Make an exact copy of all the records.

****************************************

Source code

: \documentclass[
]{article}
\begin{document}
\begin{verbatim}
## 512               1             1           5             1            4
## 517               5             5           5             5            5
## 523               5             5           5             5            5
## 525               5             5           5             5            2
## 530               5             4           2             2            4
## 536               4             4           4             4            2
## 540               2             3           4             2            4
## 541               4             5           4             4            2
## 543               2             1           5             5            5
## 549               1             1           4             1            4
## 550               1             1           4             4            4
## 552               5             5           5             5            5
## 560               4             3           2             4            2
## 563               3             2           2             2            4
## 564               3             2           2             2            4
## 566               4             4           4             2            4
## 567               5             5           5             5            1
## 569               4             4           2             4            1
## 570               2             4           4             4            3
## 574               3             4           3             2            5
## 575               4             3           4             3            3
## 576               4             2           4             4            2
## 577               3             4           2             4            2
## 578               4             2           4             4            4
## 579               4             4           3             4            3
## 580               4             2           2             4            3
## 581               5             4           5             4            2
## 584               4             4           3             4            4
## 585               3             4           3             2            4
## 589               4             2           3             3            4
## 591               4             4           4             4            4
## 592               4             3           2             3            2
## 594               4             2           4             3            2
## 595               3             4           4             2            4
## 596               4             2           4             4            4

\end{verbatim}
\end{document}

****************************************

#### Exercise answer
Source code

: \documentclass[
]{article}
\begin{document}
\begin{verbatim}
## 512               1             1           5             1            4
## 517               5             5           5             5            5
## 523               5             5           5             5            5
## 525               5             5           5             5            2
## 530               5             4           2             2            4
## 536               4             4           4             4            2
## 540               2             3           4             2            4
## 541               4             5           4             4            2
## 543               2             1           5             5            5
## 549               1             1           4             1            4
## 550               1             1           4             4            4
## 552               5             5           5             5            5
## 560               4             3           2             4            2
## 563               3             2           2             2            4
## 564               3             2           2             2            4
## 566               4             4           4             2            4
## 567               5             5           5             5            1
## 569               4             4           2             4            1
## 570               2             4           4             4            3
## 574               3             4           3             2            5
## 575               4             3           4             3            3
## 576               4             2           4             4            2
## 577               3             4           2             4            2
## 578               4             2           4             4            4
## 579               4             4           3             4            3
## 580               4             2           2             4            3
## 581               5             4           5             4            2
## 584               4             4           3             4            4
## 585               3             4           3             2            4
## 589               4             2           3             3            4
## 591               4             4           4             4            4
## 592               4             3           2             3            2
## 594               4             2           4             3            2
## 595               3             4           4             2            4
## 596               4             2           4             4            4

\end{verbatim}
\end{document}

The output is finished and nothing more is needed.